I downloaded the installation instructions from the Securitron web site to check out product attributes and characteristics. The first thing I noticed, having spent much of my career working with wooden doors, that the Securitron PowerJump ICPT is a bit friendlier to a hollow metal door or frame install than it is to a wood door or frame install. Because the body of the unit is almost the same size as the face, the installer must take great care to cut a very clean hole for the body so that the hole does not exceed the size of the face. This can be a little tricky when using a speed bore bit (or auger bit as mentioned in the instructions) to drill the two deep holes for the mortise pocket before cutting in the face.
One trick I have used to use when installing mortise locks was to cut in the face first and get that nice and clean before drilling the holes. I had good success with this because it gave me a very clear outline to stay within – much like coloring inside the lines with crayons in kindergarten. Installing the PowerJump is a lot like installing a really small mortise lock, actually. The face is the same width and a standard architectural grade mortise lock – 1-1/4 inches.
The PowerJump ICPT draws 500mA at 24 volts DC on the frame side, will transmit it across up to 3/16 inch of empty air and output either 250mA at 24VDC or 500mA at 12VDC on the door side. 500mA seems a little slim to be powering an electrified mortise lock. Usually I like to see a bit of a cushion when it comes to current, so I would usually not power a device that requires 250mA at 24 volts DC, like a Sargent electrified mortise lock, with a power source that provided no more than the 250mA required. I’d be a lot happier with a power source that has a capacity at least 1.5 times as great as the appliance being powered.
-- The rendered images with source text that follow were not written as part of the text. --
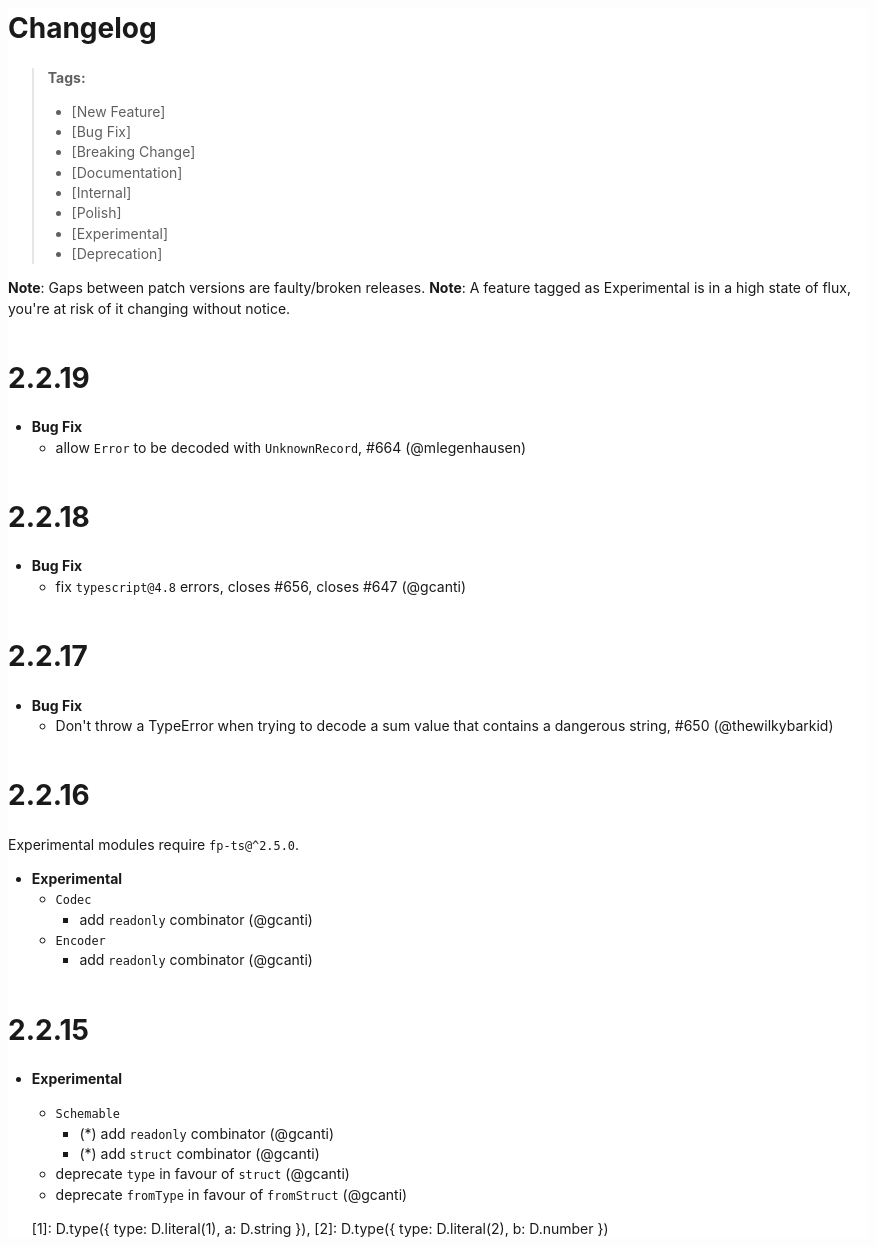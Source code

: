 # Changelog

> **Tags:**
>
> - [New Feature]
> - [Bug Fix]
> - [Breaking Change]
> - [Documentation]
> - [Internal]
> - [Polish]
> - [Experimental]
> - [Deprecation]

**Note**: Gaps between patch versions are faulty/broken releases.
**Note**: A feature tagged as Experimental is in a high state of flux, you're at risk of it changing without notice.

# 2.2.19

- **Bug Fix**
  - allow `Error` to be decoded with `UnknownRecord`, #664 (@mlegenhausen)

# 2.2.18

- **Bug Fix**
  - fix `typescript@4.8` errors, closes #656, closes #647 (@gcanti)

# 2.2.17

- **Bug Fix**
  - Don't throw a TypeError when trying to decode a sum value that contains a dangerous string, #650 (@thewilkybarkid)

# 2.2.16

Experimental modules require `fp-ts@^2.5.0`.

- **Experimental**
  - `Codec`
    - add `readonly` combinator (@gcanti)
  - `Encoder`
    - add `readonly` combinator (@gcanti)

# 2.2.15

- **Experimental**
  - `Schemable`
    - (\*) add `readonly` combinator (@gcanti)
    - (\*) add `struct` combinator (@gcanti)
  - deprecate `type` in favour of `struct` (@gcanti)
  - deprecate `fromType` in favour of `fromStruct` (@gcanti)


  [1]: D.type({ type: D.literal(1), a: D.string }),
  [2]: D.type({ type: D.literal(2), b: D.number })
However, the average electrified hinge with 28-gauge through-wires only has a current rating of about 160mA and we have been powering electric mortise locks with these for decades. Since I am not an electrical engineer I am not sure how that works, but it does. I am also mystified by the science behind transmission of electrical current by induction. Therefore, like most installers, I trust Securitron to produce yet another innovative product that works well. I’ll be waiting to hear how installers like it when it is finally released. I know I’ll hear about it one way or another.